June 27, 2009

Travel & Leisure on the "Resort Phenomenon"

I just read through a 2006 Travel & Leisure article by Michael Gross about the development of the "Riviera Maya," and how some compare it to the earlier development of mega resorts at Cancun. Cancun is depicted, at least in this article, as everything that is wrong with tourism development (despite the fact that John McCarthy, head of FONATUR, has deemed it a "symbol of success"), while the Riviera Maya is presented as a low-impact, newer, better version of tourism development. It's an interesting comparison, and well worth reading. Here are a couple of excerpts:

A mere twenty years ago, when I first visited Akumal, a diving village a half-hour's drive south from Mayakoba, this coastline was comatose. I ate an $8 grilled lobster in a dirt-floored restaurant and stayed in a cinder-block hotel, where I left the shower feeling dirty. Nearby Cancún, which had been created from nothing in the 1970's, was a generic mass-market resort town—a row of concrete boxes on the beach. Far worse, the reef just offshore (part of the second-largest reef system in the world) was deteriorating, thanks to poor planning and mistreatment by developers and overuse by tourists.

Though the stretch below Cancún remained pristine, paradisiacal, and virtually untouched by tourism, there really wasn't a Riviera Maya then—only the odd strip of thatched beach cabanas, a handful of dive shops, the Mayan ruins at Tulum, and the national park at Xel-Há, a natural aquarium for snorkelers. A 1983 guidebook noted that the area did not have "much to offer to visitors" and described some of the more desirable accommodations as hip slums.

***

How did this thin strip of the country reinvent itself as one of the world's great luxury destinations? The tale begins with Fonatur, Mexico's 31-year-old national trust for the development of tourism, which has been responsible for creating the resort areas of Cancún, Los Cabos, Loreto, the Bay of Huatulco, and Ixtapa. In 1995, when Maroma—the first high-end resort on this shore—opened, the area was still known as the Costa Maya, or Mayan Coast. But that year, seeking to capitalize on (and to begin to control) a process that had started on its own, Fonatur undertook extensive market research on what to call the corridor. According to one story, a prescient visitor, inspired by the Côte d'Azur, anointed the place the Riviera Maya. The name of that person has been lost in the decade since, but the title's magical allure has stood up to forces even stronger than Wilma's winds.

***

Cancún was overbuilt, sometimes illegally, in part because "one of the products of Mexico was corruption," Moreno explains. Also, hotel owners wanted bigger profits, and the workers who'd built Cancún "created pressure to generate more jobs." Then, in 1988, Hurricane Gilbert devastated the region, causing hotels to lose income.

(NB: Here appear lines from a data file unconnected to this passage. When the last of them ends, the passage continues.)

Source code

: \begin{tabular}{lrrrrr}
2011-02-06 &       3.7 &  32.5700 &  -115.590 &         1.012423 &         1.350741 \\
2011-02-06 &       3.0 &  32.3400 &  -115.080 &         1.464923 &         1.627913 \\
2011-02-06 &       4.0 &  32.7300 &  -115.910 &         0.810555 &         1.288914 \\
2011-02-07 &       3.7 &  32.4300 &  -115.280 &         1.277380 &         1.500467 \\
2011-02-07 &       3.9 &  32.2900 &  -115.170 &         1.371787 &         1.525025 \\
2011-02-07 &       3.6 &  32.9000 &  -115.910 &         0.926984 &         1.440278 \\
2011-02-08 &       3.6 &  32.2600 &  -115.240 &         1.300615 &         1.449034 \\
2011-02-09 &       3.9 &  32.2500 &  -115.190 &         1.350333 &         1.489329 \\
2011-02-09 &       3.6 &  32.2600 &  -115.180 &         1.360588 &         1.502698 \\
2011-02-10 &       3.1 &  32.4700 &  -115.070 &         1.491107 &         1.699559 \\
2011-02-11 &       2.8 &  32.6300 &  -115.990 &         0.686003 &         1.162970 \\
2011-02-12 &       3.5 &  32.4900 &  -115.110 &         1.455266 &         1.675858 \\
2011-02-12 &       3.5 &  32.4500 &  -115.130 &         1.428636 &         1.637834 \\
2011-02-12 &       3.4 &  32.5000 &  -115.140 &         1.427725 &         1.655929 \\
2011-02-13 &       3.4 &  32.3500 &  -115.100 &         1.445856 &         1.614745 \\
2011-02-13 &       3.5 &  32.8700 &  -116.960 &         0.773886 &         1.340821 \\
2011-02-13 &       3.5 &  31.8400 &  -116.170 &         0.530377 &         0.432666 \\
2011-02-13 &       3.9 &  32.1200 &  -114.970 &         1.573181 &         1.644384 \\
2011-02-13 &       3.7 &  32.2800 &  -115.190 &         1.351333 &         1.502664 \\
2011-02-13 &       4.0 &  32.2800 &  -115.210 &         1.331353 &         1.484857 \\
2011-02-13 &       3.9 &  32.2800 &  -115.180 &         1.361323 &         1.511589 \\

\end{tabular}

Owners started selling rooms cheap; package-tour operators moved in to help fill them, and Cancún began its relentless slide from a high-end destination to the setting for Girls Gone Wild.

***

Four years ago, the Mexican government admitted the error of its ways and asked tourism officials to create rules and plans that balanced a desire for growth with the need to respect the environment. "The population is priority number one," Fonatur's McCarthy says. "Sustainability is more than birds, bees, and fish. You must create wealth and respect the environment and culture while doing that." Most important for visitors, the new rules placed strict density limits on the Riviera Maya.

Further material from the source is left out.